System Design

Design a Multi-MCU System

System design walkthrough: main controller with 3 peripheral MCUs for distributed sensor acquisition, inter-MCU communication, synchronization, and fault tolerance.

The Prompt

"Design a distributed sensor system for a manufacturing line. A main controller MCU coordinates 3 sensor MCUs, each monitoring different parameters (vibration, temperature, pressure).
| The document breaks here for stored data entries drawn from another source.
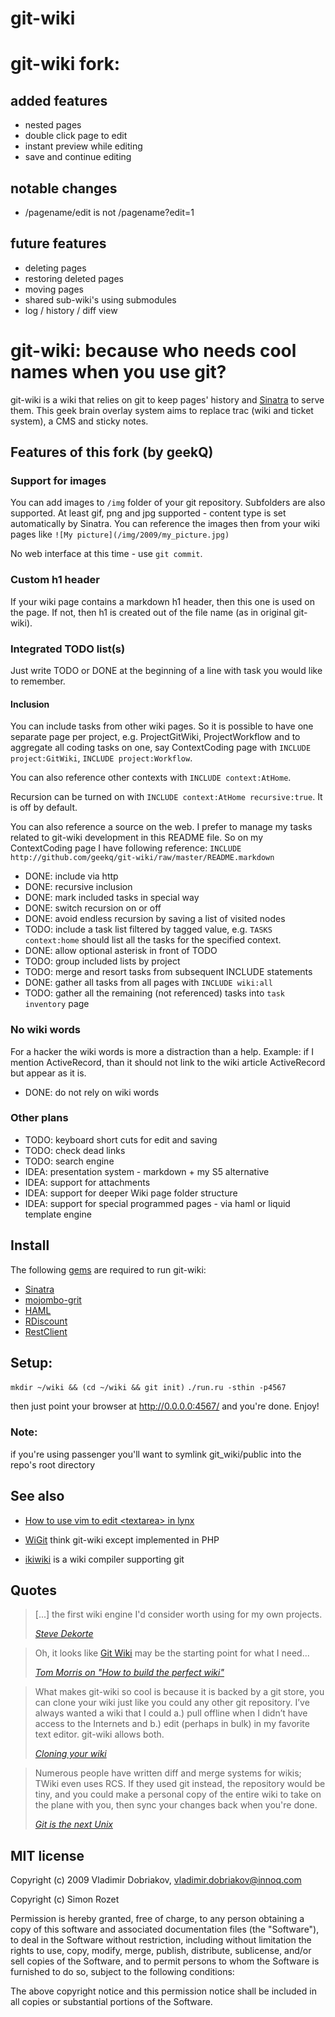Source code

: git-wiki
========
# git-wiki fork:

## added features
- nested pages
- double click page to edit
- instant preview while editing
- save and continue editing

## notable changes
- /pagename/edit is not /pagename?edit=1

## future features
- deleting pages
- restoring deleted pages
- moving pages
- shared sub-wiki's using submodules
- log / history / diff view

git-wiki: because who needs cool names when you use git?
========================================================

git-wiki is a wiki that relies on git to keep pages' history and
[Sinatra][] to serve them.  This geek brain overlay system aims to
replace trac (wiki and ticket system), a CMS and sticky notes.

Features of this fork (by geekQ)
---------------------

### Support for images

You can add images to `/img` folder of your git repository. Subfolders
are also supported. At least gif, png and jpg supported - content type
is set automatically by Sinatra. You can reference the images then from
your wiki pages like `![My picture](/img/2009/my_picture.jpg)`

No web interface at this time - use `git commit`.


### Custom h1 header

If your wiki page contains a markdown h1 header, then this one is used
on the page. If not, then h1 is created out of the file name (as in
original git-wiki).


### Integrated TODO list(s)

Just write TODO or DONE at the beginning of a line with task you would
like to remember.


#### Inclusion

You can include tasks from other wiki pages. So it is possible to have
one separate page per project, e.g. ProjectGitWiki, ProjectWorkflow and
to aggregate all coding tasks on one, say ContextCoding page with
`INCLUDE project:GitWiki`, `INCLUDE project:Workflow`. 

You can also reference other contexts with `INCLUDE context:AtHome`.

Recursion can be turned on with `INCLUDE context:AtHome recursive:true`.
It is off by default.

You can also reference a source on the web. I prefer to manage my tasks
related to git-wiki development in this README file. So on my
ContextCoding page I have following reference: `INCLUDE
http://github.com/geekq/git-wiki/raw/master/README.markdown`

* DONE: include via http
* DONE: recursive inclusion
* DONE: mark included tasks in special way
* DONE: switch recursion on or off
* DONE: avoid endless recursion by saving a list of visited nodes
* TODO: include a task list filtered by tagged value, e.g.  `TASKS context:home` should list all the tasks for the specified context.
* DONE: allow optional asterisk in front of TODO
* TODO: group included lists by project
* TODO: merge and resort tasks from subsequent INCLUDE statements
* DONE: gather all tasks from all pages with `INCLUDE wiki:all`
* TODO: gather all the remaining (not referenced) tasks into `task inventory` page

### No wiki words

For a hacker the wiki words is more a distraction than a help. Example:
if I mention ActiveRecord, than it should not link to the wiki article
ActiveRecord but appear as it is.

* DONE: do not rely on wiki words

### Other plans

* TODO: keyboard short cuts for edit and saving
* TODO: check dead links
* TODO: search engine
* IDEA: presentation system - markdown + my S5 alternative
* IDEA: support for attachments
* IDEA: support for deeper Wiki page folder structure
* IDEA: support for special programmed pages - via haml or liquid template engine


Install
-------

The following [gems][] are required to run git-wiki:

- [Sinatra][]
- [mojombo-grit][]
- [HAML][]
- [RDiscount][]
- [RestClient][]

## Setup:
`mkdir ~/wiki && (cd ~/wiki && git init)` `./run.ru -sthin -p4567`

then just point your browser at <http://0.0.0.0:4567/> and you're done. Enjoy!

### Note:
if you're using passenger you'll want to symlink git_wiki/public into the repo's root directory 

See also
--------

- [How to use vim to edit &lt;textarea&gt; in lynx][tip]
- [WiGit][] think git-wiki except implemented in PHP
- [ikiwiki][] is a wiki compiler supporting git


  [Sinatra]: http://www.sinatrarb.com
  [GitHub]: http://github.com/sr/git-wiki
  [forks]: http://github.com/sr/git-wiki/network
  [al3x]: http://github.com/al3x/gitwiki
  [gems]: http://www.rubygems.org/
  [mojombo-grit]: http://github.com/mojombo/grit
  [HAML]: http://haml.hamptoncatlin.com
  [RDiscount]: http://github.com/rtomayko/rdiscount
  [RestClient]: http://github.com/archiloque/rest-client 
  [tip]: http://wiki.infogami.com/using_lynx_&_vim_with_infogami
  [WiGit]: http://el-tramo.be/software/wigit
  [ikiwiki]: http://ikiwiki.info

Quotes
------

<blockquote>
<p>[...] the first wiki engine I'd consider worth using for my own projects.</p>
<p><cite>
<a href="http://www.dekorte.com/blog/blog.cgi?do=item&amp;id=3319">
Steve Dekorte</a>
</cite></p>
</blockquote>

<blockquote>
<p>Oh, it looks like <a href="http://atonie.org/2008/02/git-wiki">Git Wiki</a>
may be the starting point for what I need...</p>
<p><cite><a href="http://tommorris.org/blog/2008/03/09#pid2761430">
Tom Morris on "How to build the perfect wiki"</a></cite></p>
</blockquote>

<blockquote>
<p>What makes git-wiki so cool is because it is backed by a git store,
you can clone your wiki just like you could any other git repository.
I’ve always wanted a wiki that I could a.) pull offline when I didn’t
have access to the Internets and b.) edit (perhaps in bulk)
in my favorite text editor. git-wiki allows both.</p>
<p><cite><a href="http://github.com/willcodeforfoo/git-wiki/wikis">
Cloning your wiki</a></cite></p>
</blockquote>

<blockquote>
<p>Numerous people have written diff and merge systems for wikis;
TWiki even uses RCS. If they used git instead, the repository would be tiny, and
you could make a personal copy of the entire wiki to take on the plane with you,
then sync your changes back when you're done.</p>
<p><cite><a href="http://www.advogato.org/person/apenwarr/diary/371.html">
Git is the next Unix</a></cite></p>
</blockquote>


MIT license
-----------
Copyright (c) 2009 Vladimir Dobriakov, vladimir.dobriakov@innoq.com

Copyright (c) Simon Rozet
 
Permission is hereby granted, free of charge, to any person obtaining
a copy of this software and associated documentation files (the
"Software"), to deal in the Software without restriction, including
without limitation the rights to use, copy, modify, merge, publish,
distribute, sublicense, and/or sell copies of the Software, and to
permit persons to whom the Software is furnished to do so, subject to
the following conditions:
 
The above copyright notice and this permission notice shall be
included in all copies or substantial portions of the Software.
The main MCU aggregates data, runs analysis, and reports to a supervisory system via Ethernet."


Requirements Clarification

CategoryRequirementDetail
FunctionalSensor typesVibration (accelerometer), temperature (thermocouple), pressure (piezo)
AggregationMain MCU collects all sensor data each cycle
ReportingMain MCU sends aggregated data to supervisory system via Ethernet
UpdateFirmware updates pushed from main MCU to sensor MCUs
Non-functionalSynchronizationAll sensor MCUs sample within 100 us of each other
Fault toleranceSystem continues operating if one sensor MCU fails
ReplaceabilitySensor modules field-replaceable without powering down main MCU
LatencyUnder 10 ms from sample acquisition to supervisory report

Architecture Overview

text
┌───────────────────┐
│ Sensor MCU 1 │
│ (Vibration) │──────┐
│ Cortex-M0+ │ │
└───────────────────┘ │
│ CAN Bus
┌───────────────────┐ │ (1 Mbit/s)
│ Sensor MCU 2 │ │
│ (Temperature) │──────┤
│ Cortex-M0+ │ │
└───────────────────┘ │
┌───────────────────┐ │
│ Sensor MCU 3 │ │
│ (Pressure) │──────┘
│ Cortex-M0+ │ │
└───────────────────┘ │
┌──────┴──────────┐
│ Main MCU │
│ (Cortex-M7) │
│ │
│ Aggregation │
│ Analysis │
│ Ethernet │
└────────┬────────┘
┌──────┴──────┐
│ Supervisory │
│ System │
└─────────────┘

Component Deep Dive

Inter-MCU Communication Protocol Selection

ProtocolSpeedTopologyAddressingCable LengthFault ToleranceComplexity
SPIUp to 50 MHzMaster-slaveCS lines (1 per slave)Under 30 cmPoor (shared bus)Low
I2CUp to 3.4 MHzMulti-master possible7/10-bit addressUnder 1 mModerateLow
CANUp to 1 Mbit/sMulti-master11/29-bit message IDUp to 40 m at 1 Mbit/sExcellent (differential, error frames)Medium
UARTUp to 3 Mbit/sPoint-to-pointNone (1:1 only)Under 15 m (RS-485)PoorLow

Decision: CAN bus at 1 Mbit/s.

Rationale:

  • Multi-drop: All 3 sensor MCUs plus the main MCU share one bus. Adding a 4th sensor MCU means just connecting it — no extra CS lines or UART ports.
  • Fault tolerant: Differential signaling rejects noise. Built-in error detection (CRC, bit stuffing, ACK). A faulty node auto-isolates via bus-off state.
  • Message-based with priority: CAN arbitration gives lower message IDs higher priority. Emergency messages always win.
  • Distance: Manufacturing lines can span meters. CAN handles 40 m at 1 Mbit/s easily.

Message Protocol Design

Message Types

Message TypeDirectionFrequencyCAN ID RangePayload
Emergency alertSensor to MainAsync0x010 - 0x01FError code (2 B) + value (4 B)
CommandMain to SensorOn-demand0x100 - 0x1FFCommand ID (1 B) + params (7 B)
Sensor dataSensor to MainEvery 1 ms0x200 - 0x2FFSensor readings (6-8 B)
HeartbeatSensor to MainEvery 100 ms0x700 - 0x7FFStatus byte (1 B) + uptime (4 B)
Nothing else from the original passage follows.